- WHAT YOU ARE ASKED TO DO
Wherever "Variables" shows up in the records below, copy the whole line.

== == ==

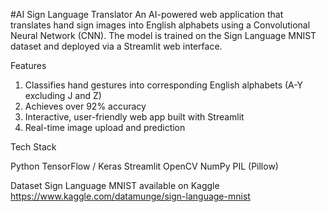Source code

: #AI Sign Language Translator
An AI-powered web application that translates hand sign images into English alphabets using a Convolutional Neural Network (CNN). The model is trained on the Sign Language MNIST dataset and deployed via a Streamlit web interface.

Features

1. Classifies hand gestures into corresponding English alphabets (A-Y excluding J and Z)
2. Achieves over 92% accuracy
3. Interactive, user-friendly web app built with Streamlit
4. Real-time image upload and prediction

 Tech Stack

Python
TensorFlow / Keras
Streamlit
OpenCV
NumPy
PIL (Pillow)

Dataset
Sign Language MNIST available on Kaggle
https://www.kaggle.com/datamunge/sign-language-mnist


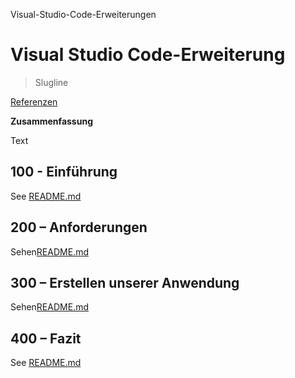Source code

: Visual-Studio-Code-Erweiterungen

# Visual Studio Code-Erweiterung

> Slugline

[Referenzen](./REFERENCES.md)

**Zusammenfassung**

Text

## 100 - Einführung

See [README.md](./100/README.md)

## 200 – Anforderungen

Sehen[README.md](./200/README.md)

## 300 – Erstellen unserer Anwendung

Sehen[README.md](./300/README.md)

## 400 – Fazit

See [README.md](./400/README.md)
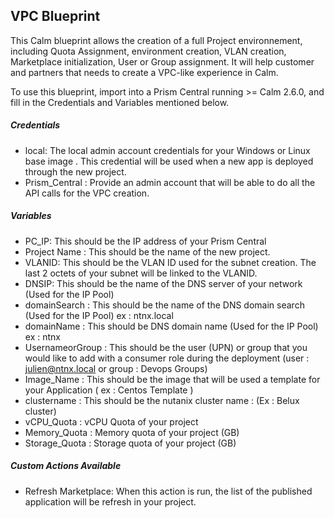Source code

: ## VPC Blueprint
This Calm blueprint allows the creation of a full Project environnement, including Quota Assignment, environment creation, VLAN creation, Marketplace initialization, User or Group assignment.  It will help customer and partners that needs to create a VPC-like experience in Calm. 

To use this blueprint, import into a Prism Central running >= Calm 2.6.0, and fill in the Credentials and Variables mentioned below.

##### Credentials
* local: The local admin account credentials for your Windows or Linux base image .  This credential will be used when a new app is deployed through the new project.
* Prism_Central : Provide an admin account that will be able to do all the API calls for the VPC creation.

##### Variables
* PC_IP: This should be the IP address of your Prism Central
* Project Name : This should be the name of the new project.
* VLANID: This should be the VLAN ID used for the subnet creation. The last 2 octets of your subnet will be linked to the VLANID.
* DNSIP: This should be the name of the DNS server of your network (Used for the IP Pool) 
* domainSearch : This should be the name of the DNS domain search (Used for the IP Pool) ex : ntnx.local
* domainName : This should be DNS domain name (Used for the IP Pool) ex : ntnx
* UsernameorGroup : This should be the user (UPN) or group that you would like to add with a consumer role during the deployment (user : julien@ntnx.local or group : Devops Groups)
* Image_Name : This should be the image that will be used a template for your Application ( ex : Centos Template )
* clustername : This should be the nutanix cluster name : (Ex : Belux cluster)
* vCPU_Quota : vCPU Quota of your project
* Memory_Quota : Memory quota of your project (GB)
* Storage_Quota : Storage quota of your project  (GB)

##### Custom Actions Available
* Refresh Marketplace: When this action is run, the list of the published application will be refresh in your project.
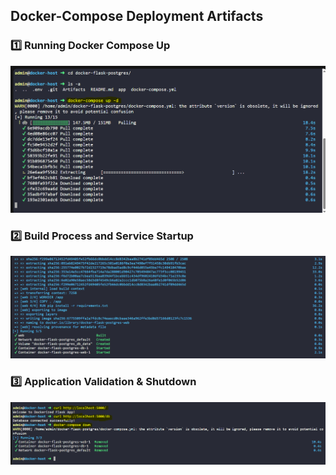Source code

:## Docker-Compose Deployment Artifacts

### 1️⃣ Running Docker Compose Up
![Docker Compose Up](Artifacts/artifact_1.PNG)

### 2️⃣ Build Process and Service Startup
![Build Process](Artifacts/artifact_2.PNG)

### 3️⃣ Application Validation & Shutdown
![Validation & Shutdown](Artifacts/artifact_3.PNG)
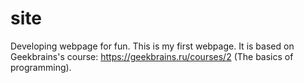 # site
Developing webpage for fun. 
This is my first webpage. It is based on Geekbrains's course: https://geekbrains.ru/courses/2 (The basics of programming).
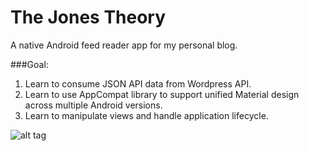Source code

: # The Jones Theory
A native Android feed reader app for my personal blog.

###Goal: 
1. Learn to consume JSON API data from Wordpress API.
2. Learn to use AppCompat library to support unified Material design across multiple Android versions.
3. Learn to manipulate views and handle application lifecycle.


![alt tag](https://github.com/caman9119/The_Jones_Theory/blob/master/captures/nexus-9-home.png?raw=true)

== == ==

- ANSWER TO THE PROBLEM
To use this blueprint, import into a Prism Central running >= Calm 2.6.0, and fill in the Credentials and Variables mentioned below.
##### Variables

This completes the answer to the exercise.